The war with Iran and a resulting surge in oil prices raise recession risk that could depress equities. Consider defensive dividend names: Enbridge yields >5%, has raised its dividend 31 consecutive years and guides ~3% cash‑flow-per‑share growth in 2026 and ~5% annually thereafter; Procter & Gamble yields ~3%, has paid dividends 135 years and increased payouts 69 years; Realty Income yields >5%, has 31 years of dividend increases (114 consecutive quarters) and plans ~$8B of investment this year to grow cash flow. These stocks offer predictable cash flow and high yields to help cushion portfolios in a possible downturn.

Analysis

An oil-driven macro shock creates a two-phase regime: an immediate supply-premium that lifts energy-related cashflows and FX moves over days-to-weeks, followed by demand destruction and credit-strain playing out over quarters.
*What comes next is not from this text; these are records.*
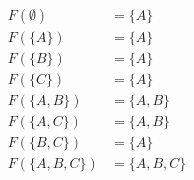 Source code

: \documentclass[preview]{standalone}
\begin{document}
\[
\begin{alignedat}{2}
    F(\emptyset)        &= \{A\}         \\
    F(\{A\})            &= \{A\}         \\
    F(\{B\})            &= \{A\}         \\
    F(\{C\})            &= \{A\}         \\
    F(\{A, B\})         &= \{A, B\}      \\
    F(\{A, C\})         &= \{A, B\}      \\
    F(\{B, C\})         &= \{A\}         \\
    F(\{A, B, C\})      &= \{A, B, C\}
\end{alignedat}
\]
\end{document}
Midstream/regulatory cashflow names benefit from the first phase but carry outsized FX exposure and project execution risk into the second phase; a stronger CAD from sustained higher oil could meaningfully erode USD total return for North American-listed Canadian names over a 6–12 month horizon. Consumer staples like P&G have pricing power that insulates unit volumes near-term, but petrochemical feedstock and logistics inflation (oil-linked) can compress margins if passthrough lags by 2–4 quarters, creating a scenario where staple outperformance is real but muted in absolute return. REITs with long net leases are slow to re-price tenant stress, yet they are highly rate-sensitive: a persistent oil shock that keeps CPI elevated risks higher-for-longer rates and cap-rate expansion, so expected dividend resilience can coexist with large mark-to-market downside in a 3–12 month stress window. The critical catalysts to watch are (1) geopolitical de-escalation or meaningful SPR/strategic buyer intervention (can unwind the oil premium within 30–90 days), (2) spread widening between short-term consumer demand and long-dated financing costs (drives REIT mark-to-market), and (3) FX moves, especially CAD/USD, which can flip a Canadian midstream position from a hedged cash-flow play to a currency loser within a quarter. Tail risks: rapid demand destruction that collapses throughput for pipelines despite contracts, sudden tenant defaults concentrated in travel/gaming retail that reveal hidden credit linkage for REITs, and faster-than-expected private-label share gains for staples during a deep recession. Given crowded defensive flows, the most attractive edges are cross-asset hedges (rate or FX) and short-tenor option structures that buy time until the macro path clarifies.